(Work required)
Please filter the data down to the lines that include the word "conteudo" and copy them.

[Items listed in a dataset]
********************
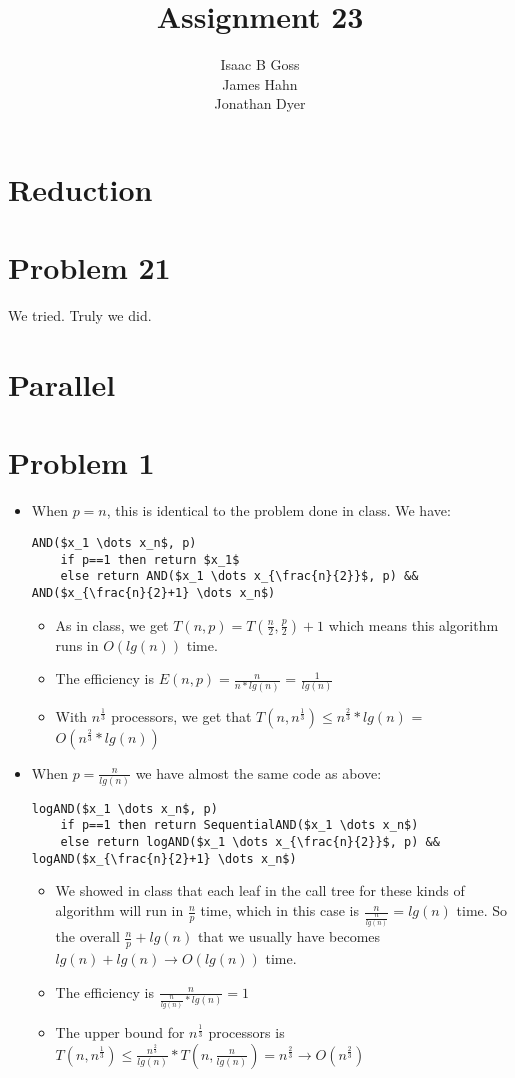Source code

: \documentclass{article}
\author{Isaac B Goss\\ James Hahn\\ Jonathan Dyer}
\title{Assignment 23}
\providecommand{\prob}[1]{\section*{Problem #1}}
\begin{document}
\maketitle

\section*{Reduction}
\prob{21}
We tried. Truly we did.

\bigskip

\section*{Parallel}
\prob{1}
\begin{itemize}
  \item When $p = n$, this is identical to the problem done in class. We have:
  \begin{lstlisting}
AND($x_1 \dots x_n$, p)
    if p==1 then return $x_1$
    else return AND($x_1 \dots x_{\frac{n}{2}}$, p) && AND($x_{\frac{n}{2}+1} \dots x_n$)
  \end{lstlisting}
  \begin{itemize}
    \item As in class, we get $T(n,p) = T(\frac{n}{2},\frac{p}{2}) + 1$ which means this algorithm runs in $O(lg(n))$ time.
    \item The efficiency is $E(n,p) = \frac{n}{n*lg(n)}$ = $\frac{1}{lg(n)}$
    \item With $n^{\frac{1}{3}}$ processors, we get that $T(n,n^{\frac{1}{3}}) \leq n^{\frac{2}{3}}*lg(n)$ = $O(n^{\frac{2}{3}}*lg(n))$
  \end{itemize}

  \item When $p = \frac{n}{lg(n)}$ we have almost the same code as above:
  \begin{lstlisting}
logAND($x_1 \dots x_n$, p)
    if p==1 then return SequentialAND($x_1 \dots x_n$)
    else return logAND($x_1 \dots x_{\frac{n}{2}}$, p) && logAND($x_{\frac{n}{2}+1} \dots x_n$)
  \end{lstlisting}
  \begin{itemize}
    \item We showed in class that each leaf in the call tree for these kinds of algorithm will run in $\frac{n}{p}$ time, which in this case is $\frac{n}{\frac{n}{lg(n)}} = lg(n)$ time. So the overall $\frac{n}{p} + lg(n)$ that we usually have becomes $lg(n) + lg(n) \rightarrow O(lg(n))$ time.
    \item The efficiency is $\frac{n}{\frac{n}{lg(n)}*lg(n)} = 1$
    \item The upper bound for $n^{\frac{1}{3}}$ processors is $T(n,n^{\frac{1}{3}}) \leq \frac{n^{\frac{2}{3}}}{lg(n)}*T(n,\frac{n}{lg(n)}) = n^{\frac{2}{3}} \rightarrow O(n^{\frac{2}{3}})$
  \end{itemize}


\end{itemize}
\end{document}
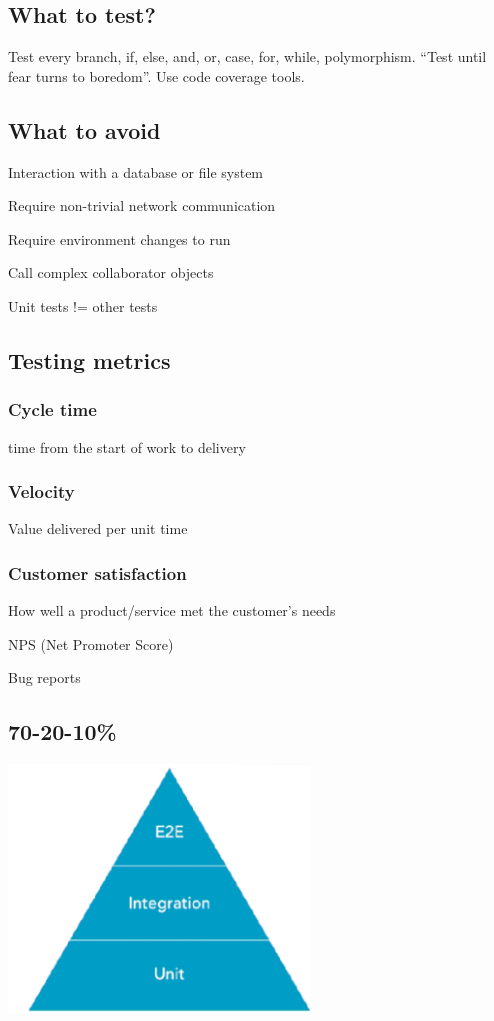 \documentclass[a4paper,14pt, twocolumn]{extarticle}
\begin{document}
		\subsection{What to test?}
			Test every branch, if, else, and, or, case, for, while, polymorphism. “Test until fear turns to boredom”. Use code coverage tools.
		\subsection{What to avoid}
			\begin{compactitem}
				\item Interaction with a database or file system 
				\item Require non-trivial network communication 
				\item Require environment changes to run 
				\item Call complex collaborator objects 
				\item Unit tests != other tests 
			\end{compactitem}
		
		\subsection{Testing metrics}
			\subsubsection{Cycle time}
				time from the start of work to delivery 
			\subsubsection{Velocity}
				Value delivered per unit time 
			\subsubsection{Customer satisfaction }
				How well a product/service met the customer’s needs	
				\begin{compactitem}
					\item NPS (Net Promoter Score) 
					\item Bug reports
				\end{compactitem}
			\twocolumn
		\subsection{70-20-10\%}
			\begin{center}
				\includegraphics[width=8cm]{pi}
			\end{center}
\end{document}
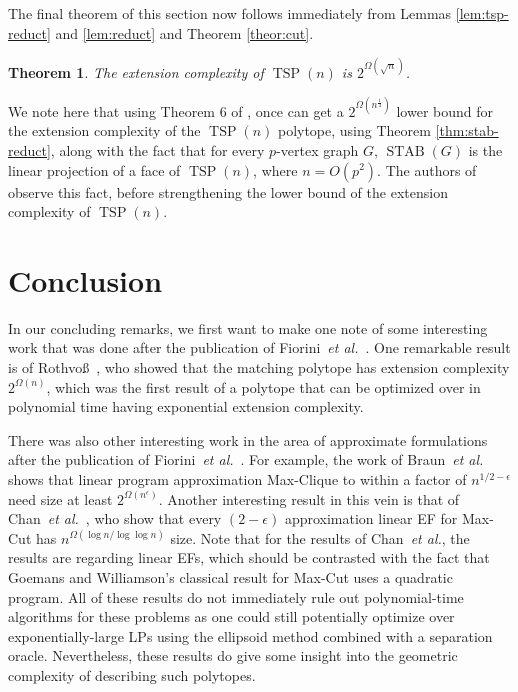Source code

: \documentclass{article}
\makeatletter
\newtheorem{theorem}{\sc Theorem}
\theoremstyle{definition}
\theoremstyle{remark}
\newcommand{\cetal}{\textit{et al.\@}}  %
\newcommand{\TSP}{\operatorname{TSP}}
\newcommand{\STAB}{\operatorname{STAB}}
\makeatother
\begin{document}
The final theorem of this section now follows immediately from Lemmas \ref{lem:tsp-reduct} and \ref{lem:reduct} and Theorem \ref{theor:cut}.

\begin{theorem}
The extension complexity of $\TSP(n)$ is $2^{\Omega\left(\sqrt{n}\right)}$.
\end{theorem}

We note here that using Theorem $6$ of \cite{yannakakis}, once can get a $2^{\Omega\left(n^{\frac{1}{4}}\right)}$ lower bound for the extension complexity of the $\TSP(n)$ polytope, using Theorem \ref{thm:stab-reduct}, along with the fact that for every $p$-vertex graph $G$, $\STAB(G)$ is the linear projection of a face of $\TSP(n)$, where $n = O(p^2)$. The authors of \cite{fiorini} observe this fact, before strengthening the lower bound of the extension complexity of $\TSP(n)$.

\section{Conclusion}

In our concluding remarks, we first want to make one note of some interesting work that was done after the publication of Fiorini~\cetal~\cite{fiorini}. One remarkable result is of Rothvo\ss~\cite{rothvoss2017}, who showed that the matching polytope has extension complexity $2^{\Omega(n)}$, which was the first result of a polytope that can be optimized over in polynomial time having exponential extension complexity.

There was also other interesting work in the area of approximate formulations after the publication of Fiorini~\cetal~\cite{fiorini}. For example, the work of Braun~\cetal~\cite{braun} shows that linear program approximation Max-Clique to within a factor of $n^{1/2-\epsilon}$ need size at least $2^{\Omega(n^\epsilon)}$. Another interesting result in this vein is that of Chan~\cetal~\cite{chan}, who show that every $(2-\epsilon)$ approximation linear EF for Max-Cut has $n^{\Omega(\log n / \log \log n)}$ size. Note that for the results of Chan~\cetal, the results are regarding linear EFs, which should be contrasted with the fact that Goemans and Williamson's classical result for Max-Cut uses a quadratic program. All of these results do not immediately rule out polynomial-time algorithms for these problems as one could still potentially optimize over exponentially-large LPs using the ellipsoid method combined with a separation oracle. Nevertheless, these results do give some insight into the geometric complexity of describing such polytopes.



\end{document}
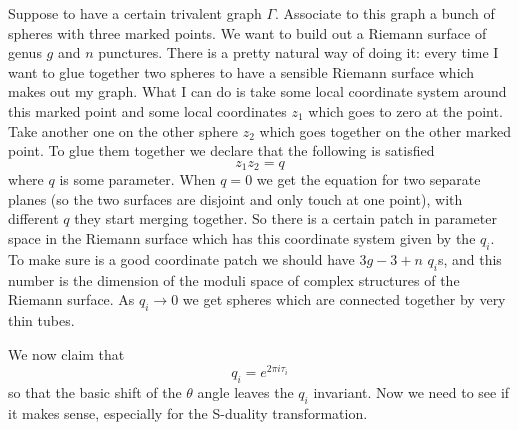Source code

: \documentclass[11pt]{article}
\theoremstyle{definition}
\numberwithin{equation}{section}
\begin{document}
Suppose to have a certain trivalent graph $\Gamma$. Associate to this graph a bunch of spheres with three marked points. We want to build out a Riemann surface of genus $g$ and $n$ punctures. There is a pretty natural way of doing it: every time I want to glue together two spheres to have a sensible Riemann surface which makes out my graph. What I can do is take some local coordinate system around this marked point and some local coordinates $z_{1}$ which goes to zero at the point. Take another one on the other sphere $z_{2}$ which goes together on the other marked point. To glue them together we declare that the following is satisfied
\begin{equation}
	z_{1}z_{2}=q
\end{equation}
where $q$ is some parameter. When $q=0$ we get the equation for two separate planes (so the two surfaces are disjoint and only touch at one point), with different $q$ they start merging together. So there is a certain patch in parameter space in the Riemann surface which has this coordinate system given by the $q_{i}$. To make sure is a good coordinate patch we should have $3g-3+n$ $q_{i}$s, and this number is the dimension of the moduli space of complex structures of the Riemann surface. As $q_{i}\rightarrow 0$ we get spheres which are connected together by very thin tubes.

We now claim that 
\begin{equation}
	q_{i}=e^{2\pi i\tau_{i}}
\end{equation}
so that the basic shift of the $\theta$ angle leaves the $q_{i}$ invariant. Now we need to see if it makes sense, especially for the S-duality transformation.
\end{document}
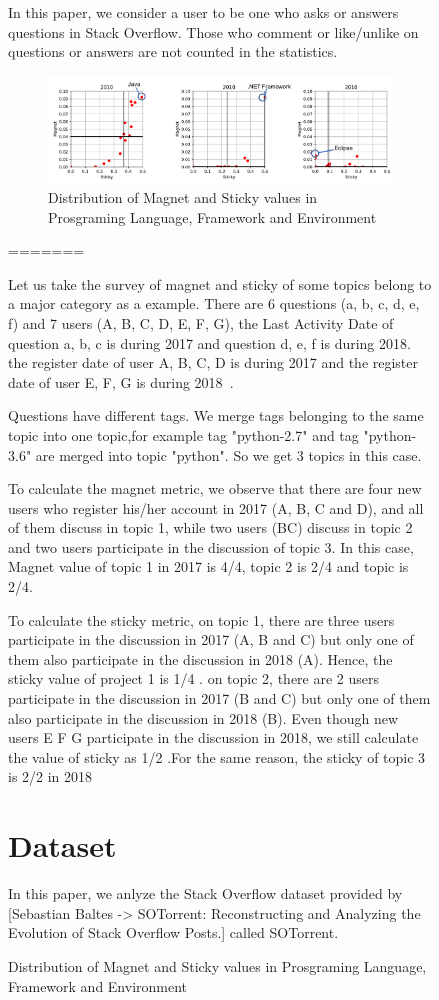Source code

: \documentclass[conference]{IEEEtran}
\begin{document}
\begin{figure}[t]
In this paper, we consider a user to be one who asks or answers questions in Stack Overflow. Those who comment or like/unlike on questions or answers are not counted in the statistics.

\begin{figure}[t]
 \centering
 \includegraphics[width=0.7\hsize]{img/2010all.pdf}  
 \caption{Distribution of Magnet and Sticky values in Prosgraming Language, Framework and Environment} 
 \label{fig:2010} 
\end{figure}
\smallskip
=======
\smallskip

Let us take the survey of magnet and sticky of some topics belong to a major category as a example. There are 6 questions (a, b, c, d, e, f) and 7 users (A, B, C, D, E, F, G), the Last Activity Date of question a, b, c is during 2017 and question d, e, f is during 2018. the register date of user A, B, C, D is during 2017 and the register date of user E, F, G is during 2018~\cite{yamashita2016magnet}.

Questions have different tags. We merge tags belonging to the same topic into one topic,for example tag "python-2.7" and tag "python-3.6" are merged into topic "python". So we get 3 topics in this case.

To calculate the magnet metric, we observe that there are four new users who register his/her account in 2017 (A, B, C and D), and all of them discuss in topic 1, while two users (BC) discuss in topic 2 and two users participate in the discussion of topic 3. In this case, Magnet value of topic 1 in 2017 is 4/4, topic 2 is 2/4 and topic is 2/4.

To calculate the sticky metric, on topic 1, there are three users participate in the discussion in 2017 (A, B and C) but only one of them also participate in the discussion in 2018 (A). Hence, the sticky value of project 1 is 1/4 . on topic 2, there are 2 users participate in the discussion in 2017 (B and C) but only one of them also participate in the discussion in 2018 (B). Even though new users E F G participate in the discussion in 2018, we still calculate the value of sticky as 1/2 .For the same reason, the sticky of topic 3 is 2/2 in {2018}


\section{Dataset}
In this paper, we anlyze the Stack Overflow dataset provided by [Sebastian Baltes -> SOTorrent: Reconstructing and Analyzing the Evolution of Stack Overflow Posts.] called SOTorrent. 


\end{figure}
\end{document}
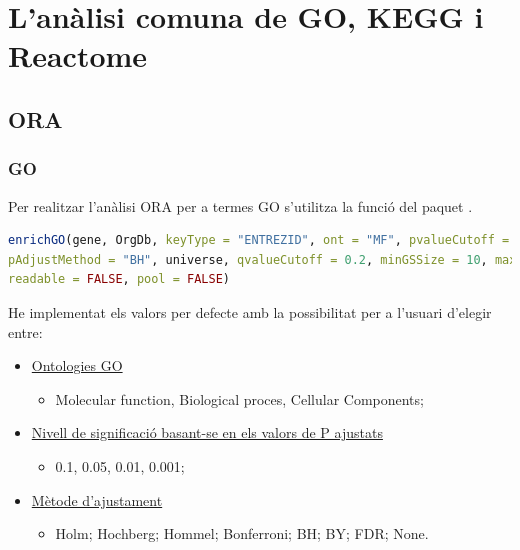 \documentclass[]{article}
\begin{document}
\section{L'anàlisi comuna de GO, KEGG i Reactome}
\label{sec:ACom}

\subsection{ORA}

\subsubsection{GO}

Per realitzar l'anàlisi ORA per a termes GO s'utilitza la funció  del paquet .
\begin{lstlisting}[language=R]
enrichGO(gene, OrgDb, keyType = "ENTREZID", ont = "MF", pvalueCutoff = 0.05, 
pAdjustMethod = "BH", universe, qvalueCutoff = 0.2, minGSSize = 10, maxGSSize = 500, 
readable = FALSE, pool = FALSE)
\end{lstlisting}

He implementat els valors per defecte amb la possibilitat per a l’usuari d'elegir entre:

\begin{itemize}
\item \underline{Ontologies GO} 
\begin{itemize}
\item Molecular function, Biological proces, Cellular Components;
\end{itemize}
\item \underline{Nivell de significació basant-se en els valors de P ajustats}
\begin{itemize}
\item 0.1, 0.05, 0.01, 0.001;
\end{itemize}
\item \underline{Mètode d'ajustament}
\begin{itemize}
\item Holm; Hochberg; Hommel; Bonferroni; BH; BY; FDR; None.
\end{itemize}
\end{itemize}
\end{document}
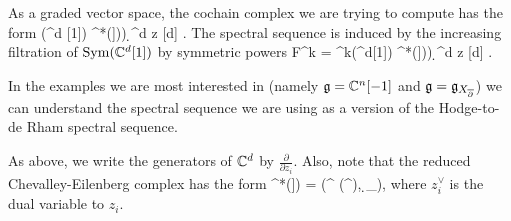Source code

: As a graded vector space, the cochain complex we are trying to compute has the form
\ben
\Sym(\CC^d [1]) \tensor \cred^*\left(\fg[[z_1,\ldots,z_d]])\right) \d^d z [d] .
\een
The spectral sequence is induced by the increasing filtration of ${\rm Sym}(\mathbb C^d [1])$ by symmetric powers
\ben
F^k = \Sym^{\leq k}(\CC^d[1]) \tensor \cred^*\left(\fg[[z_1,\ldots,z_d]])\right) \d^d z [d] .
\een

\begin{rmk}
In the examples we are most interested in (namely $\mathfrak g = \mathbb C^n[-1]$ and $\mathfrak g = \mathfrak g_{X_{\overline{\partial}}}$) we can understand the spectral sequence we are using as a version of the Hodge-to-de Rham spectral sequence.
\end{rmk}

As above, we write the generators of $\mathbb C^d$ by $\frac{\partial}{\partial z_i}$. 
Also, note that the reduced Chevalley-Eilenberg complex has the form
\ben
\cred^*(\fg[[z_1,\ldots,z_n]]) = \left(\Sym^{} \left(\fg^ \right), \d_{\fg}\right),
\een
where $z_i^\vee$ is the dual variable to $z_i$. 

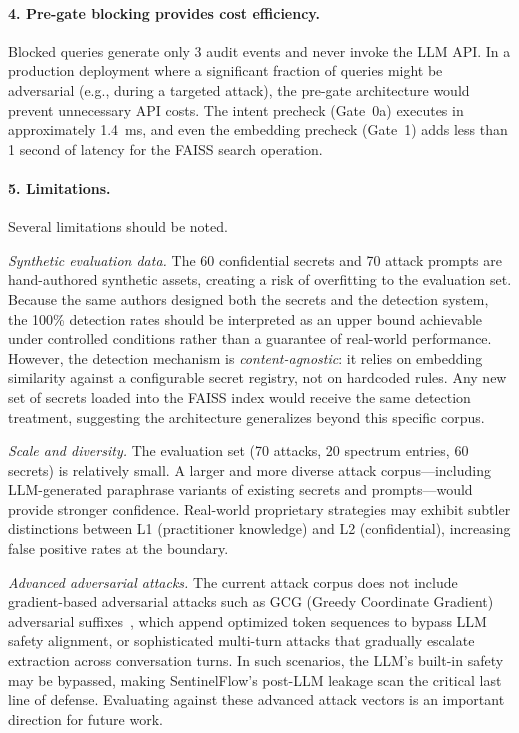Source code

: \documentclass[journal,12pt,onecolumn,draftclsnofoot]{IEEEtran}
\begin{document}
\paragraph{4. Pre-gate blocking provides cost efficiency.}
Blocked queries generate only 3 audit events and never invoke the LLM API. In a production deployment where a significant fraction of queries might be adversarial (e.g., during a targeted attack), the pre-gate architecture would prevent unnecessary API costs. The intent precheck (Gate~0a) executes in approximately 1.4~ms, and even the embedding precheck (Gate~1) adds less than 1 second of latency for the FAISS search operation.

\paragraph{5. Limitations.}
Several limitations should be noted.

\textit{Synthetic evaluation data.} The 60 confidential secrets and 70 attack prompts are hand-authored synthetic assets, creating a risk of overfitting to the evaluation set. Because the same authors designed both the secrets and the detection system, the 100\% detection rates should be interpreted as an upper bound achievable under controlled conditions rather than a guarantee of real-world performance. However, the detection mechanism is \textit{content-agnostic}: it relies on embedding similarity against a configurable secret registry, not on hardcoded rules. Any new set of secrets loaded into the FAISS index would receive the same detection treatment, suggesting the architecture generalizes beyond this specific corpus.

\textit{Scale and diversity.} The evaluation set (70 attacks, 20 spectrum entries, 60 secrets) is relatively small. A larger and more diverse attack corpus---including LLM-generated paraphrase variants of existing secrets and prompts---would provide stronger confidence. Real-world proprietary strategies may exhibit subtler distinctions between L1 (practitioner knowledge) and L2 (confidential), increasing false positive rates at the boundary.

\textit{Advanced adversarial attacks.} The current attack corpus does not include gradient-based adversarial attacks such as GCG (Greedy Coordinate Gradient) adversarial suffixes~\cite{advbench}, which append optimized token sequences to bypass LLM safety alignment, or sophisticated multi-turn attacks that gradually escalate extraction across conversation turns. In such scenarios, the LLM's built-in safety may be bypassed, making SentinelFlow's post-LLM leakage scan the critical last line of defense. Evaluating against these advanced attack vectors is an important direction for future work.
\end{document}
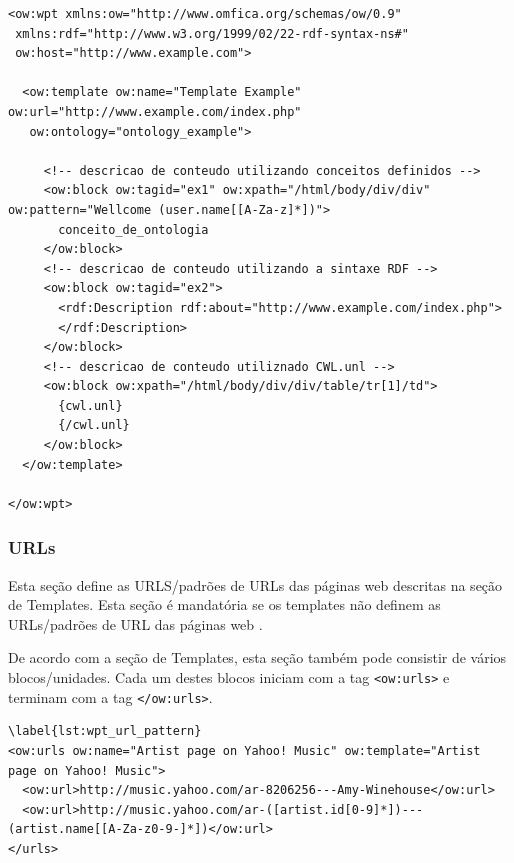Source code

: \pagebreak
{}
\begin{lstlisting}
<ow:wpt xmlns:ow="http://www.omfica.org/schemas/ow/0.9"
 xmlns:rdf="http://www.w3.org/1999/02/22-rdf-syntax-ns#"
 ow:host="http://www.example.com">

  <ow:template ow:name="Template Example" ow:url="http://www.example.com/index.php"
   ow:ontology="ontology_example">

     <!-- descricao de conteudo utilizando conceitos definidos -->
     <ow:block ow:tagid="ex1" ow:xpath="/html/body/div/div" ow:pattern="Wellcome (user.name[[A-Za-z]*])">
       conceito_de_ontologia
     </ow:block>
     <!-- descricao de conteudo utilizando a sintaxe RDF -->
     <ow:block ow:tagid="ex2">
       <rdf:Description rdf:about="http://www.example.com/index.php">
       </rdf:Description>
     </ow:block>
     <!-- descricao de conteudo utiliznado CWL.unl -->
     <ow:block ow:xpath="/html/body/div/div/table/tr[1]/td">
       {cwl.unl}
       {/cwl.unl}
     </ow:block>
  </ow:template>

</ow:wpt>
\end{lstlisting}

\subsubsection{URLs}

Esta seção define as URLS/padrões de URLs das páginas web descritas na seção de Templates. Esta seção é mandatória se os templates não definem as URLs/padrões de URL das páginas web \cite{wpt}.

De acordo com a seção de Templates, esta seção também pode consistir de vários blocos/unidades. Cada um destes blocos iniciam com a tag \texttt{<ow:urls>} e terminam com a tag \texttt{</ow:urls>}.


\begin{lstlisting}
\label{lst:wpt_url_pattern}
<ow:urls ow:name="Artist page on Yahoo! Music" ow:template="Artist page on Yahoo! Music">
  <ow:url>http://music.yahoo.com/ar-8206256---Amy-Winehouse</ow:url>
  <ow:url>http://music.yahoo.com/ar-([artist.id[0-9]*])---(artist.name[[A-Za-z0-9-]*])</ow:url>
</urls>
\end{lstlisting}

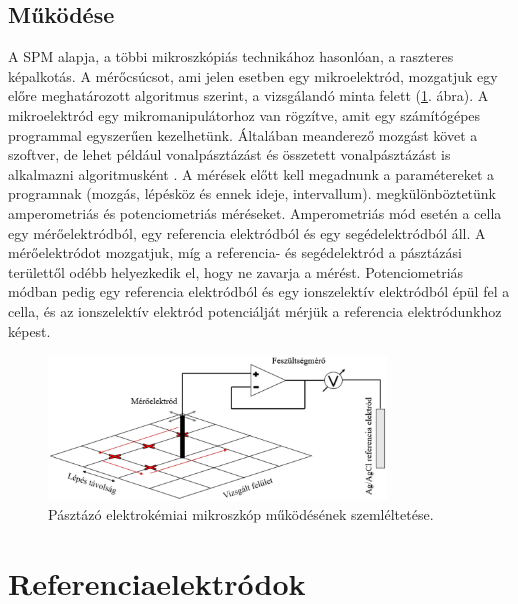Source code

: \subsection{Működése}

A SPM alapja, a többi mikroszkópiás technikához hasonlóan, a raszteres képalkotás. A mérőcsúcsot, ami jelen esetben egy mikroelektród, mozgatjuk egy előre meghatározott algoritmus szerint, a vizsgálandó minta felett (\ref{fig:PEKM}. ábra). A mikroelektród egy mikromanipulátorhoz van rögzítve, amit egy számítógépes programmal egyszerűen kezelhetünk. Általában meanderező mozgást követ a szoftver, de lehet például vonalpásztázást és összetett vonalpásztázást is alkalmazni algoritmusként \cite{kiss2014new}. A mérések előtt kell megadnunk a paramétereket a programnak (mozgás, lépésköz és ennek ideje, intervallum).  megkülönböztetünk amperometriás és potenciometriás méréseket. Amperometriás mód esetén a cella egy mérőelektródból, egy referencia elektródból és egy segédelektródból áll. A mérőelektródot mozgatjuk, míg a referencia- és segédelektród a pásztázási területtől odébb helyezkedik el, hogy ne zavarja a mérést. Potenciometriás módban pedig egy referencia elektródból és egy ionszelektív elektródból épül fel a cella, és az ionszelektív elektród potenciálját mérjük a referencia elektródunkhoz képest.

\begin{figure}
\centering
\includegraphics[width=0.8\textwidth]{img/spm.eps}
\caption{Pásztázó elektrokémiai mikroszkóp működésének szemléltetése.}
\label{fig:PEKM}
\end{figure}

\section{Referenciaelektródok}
********************
(Answer to this task)
     <!-- descricao de conteudo utilizando conceitos definidos -->
     <!-- descricao de conteudo utilizando a sintaxe RDF -->
     <!-- descricao de conteudo utiliznado CWL.unl -->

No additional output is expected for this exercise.